TASK REQUIREMENTS
Lines in the listing below containing the string "browser" are to be identified and copied.

RECORDS FOR THE EXERCISE

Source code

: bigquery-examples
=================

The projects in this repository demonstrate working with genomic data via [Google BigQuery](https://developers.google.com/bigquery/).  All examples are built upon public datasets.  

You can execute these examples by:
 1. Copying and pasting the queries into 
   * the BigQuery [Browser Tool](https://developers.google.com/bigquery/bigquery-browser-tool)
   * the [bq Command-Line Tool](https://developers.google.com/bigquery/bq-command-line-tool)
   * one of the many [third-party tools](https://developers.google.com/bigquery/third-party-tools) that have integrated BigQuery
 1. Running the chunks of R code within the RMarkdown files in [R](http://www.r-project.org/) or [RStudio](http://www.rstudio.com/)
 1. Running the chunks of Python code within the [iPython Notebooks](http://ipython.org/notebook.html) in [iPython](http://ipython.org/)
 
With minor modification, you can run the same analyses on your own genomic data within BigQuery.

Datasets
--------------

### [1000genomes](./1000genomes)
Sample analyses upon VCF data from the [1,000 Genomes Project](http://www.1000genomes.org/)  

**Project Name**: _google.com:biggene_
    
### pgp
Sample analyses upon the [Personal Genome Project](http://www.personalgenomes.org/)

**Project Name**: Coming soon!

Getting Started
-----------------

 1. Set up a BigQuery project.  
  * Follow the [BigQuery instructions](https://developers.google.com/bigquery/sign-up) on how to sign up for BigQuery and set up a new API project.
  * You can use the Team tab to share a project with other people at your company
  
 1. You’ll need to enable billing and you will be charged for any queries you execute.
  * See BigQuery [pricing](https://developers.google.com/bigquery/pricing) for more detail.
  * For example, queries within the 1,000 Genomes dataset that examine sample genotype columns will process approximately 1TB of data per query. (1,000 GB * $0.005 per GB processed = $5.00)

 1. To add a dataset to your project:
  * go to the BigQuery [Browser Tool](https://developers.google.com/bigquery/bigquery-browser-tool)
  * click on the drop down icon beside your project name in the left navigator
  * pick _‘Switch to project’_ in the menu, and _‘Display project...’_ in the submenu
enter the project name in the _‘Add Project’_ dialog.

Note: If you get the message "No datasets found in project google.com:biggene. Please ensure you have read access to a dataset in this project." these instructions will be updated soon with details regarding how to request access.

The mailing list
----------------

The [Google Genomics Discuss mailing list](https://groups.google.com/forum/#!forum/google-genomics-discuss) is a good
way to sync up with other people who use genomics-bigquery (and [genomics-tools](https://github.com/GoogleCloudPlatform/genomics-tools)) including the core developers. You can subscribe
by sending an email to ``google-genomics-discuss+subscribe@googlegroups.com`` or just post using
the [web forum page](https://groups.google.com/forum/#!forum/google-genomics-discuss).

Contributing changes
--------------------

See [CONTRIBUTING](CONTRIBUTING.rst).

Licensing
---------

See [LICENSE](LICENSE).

TASK ANSWER
   * the BigQuery [Browser Tool](https://developers.google.com/bigquery/bigquery-browser-tool)
  * go to the BigQuery [Browser Tool](https://developers.google.com/bigquery/bigquery-browser-tool)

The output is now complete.